Data excerpts
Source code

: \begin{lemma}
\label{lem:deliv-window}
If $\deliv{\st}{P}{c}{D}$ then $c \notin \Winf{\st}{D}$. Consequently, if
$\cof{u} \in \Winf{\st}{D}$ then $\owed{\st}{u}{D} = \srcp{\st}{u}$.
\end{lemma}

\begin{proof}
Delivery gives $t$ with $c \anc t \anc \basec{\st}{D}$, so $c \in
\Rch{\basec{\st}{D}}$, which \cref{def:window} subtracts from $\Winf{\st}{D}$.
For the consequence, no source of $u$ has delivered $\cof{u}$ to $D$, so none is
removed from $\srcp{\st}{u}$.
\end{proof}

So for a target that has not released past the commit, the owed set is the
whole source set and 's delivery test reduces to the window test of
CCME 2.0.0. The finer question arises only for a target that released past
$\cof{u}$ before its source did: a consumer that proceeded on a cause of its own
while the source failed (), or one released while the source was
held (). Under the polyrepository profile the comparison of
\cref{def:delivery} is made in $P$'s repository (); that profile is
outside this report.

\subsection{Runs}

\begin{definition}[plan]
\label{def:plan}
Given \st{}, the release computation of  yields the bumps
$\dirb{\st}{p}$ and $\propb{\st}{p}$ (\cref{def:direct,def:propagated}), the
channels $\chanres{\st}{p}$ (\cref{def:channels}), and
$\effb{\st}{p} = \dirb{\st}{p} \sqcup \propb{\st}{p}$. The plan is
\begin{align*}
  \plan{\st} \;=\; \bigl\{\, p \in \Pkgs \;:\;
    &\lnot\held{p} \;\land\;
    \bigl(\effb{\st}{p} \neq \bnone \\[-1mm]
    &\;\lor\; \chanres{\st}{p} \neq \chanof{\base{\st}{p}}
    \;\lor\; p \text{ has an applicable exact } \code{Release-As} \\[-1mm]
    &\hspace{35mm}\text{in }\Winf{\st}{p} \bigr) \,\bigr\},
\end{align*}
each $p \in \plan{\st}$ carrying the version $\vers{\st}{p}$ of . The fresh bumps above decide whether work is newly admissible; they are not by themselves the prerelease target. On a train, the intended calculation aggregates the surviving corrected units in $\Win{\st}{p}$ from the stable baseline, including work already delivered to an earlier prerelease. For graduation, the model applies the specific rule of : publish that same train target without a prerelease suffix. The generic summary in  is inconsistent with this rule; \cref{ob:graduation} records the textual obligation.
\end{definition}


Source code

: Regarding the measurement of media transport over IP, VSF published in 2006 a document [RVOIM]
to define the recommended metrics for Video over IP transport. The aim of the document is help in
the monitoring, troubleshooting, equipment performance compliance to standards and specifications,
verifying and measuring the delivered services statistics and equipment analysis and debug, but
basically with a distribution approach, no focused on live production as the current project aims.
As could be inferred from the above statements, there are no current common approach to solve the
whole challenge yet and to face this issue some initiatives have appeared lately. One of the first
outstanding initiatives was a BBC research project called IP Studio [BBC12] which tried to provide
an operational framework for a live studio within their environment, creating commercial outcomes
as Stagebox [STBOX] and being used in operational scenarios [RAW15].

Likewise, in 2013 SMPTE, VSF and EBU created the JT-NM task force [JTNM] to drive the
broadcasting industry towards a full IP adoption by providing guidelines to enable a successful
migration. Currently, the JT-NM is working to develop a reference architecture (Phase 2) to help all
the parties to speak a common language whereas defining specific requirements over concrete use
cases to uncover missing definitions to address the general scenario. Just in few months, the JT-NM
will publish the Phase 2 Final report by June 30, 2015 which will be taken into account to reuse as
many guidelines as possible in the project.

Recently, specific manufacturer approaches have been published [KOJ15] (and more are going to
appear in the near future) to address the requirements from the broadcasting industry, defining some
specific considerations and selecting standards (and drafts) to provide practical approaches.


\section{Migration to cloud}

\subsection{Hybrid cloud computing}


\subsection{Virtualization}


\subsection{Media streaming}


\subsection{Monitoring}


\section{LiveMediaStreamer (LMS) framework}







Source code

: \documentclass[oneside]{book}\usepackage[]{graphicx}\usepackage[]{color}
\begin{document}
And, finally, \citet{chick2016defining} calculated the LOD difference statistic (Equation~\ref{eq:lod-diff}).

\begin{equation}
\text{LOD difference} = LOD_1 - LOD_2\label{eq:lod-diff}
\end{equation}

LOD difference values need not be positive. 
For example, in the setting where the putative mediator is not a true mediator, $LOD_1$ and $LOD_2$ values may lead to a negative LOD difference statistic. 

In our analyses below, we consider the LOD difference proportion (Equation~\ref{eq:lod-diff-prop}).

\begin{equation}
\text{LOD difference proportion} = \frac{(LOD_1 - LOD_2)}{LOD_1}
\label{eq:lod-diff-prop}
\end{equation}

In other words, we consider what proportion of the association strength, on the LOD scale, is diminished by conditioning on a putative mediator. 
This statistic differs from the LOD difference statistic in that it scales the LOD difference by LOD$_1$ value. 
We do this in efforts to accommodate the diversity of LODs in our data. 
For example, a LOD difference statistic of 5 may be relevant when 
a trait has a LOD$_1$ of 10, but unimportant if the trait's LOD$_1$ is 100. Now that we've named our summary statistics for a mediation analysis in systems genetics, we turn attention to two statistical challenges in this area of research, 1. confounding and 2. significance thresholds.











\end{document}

[Exercise]:
Go through the entries above and copy each line with "address" in it.

[Written response]:
cases to uncover missing definitions to address the general scenario. Just in few months, the JT-NM
appear in the near future) to address the requirements from the broadcasting industry, defining some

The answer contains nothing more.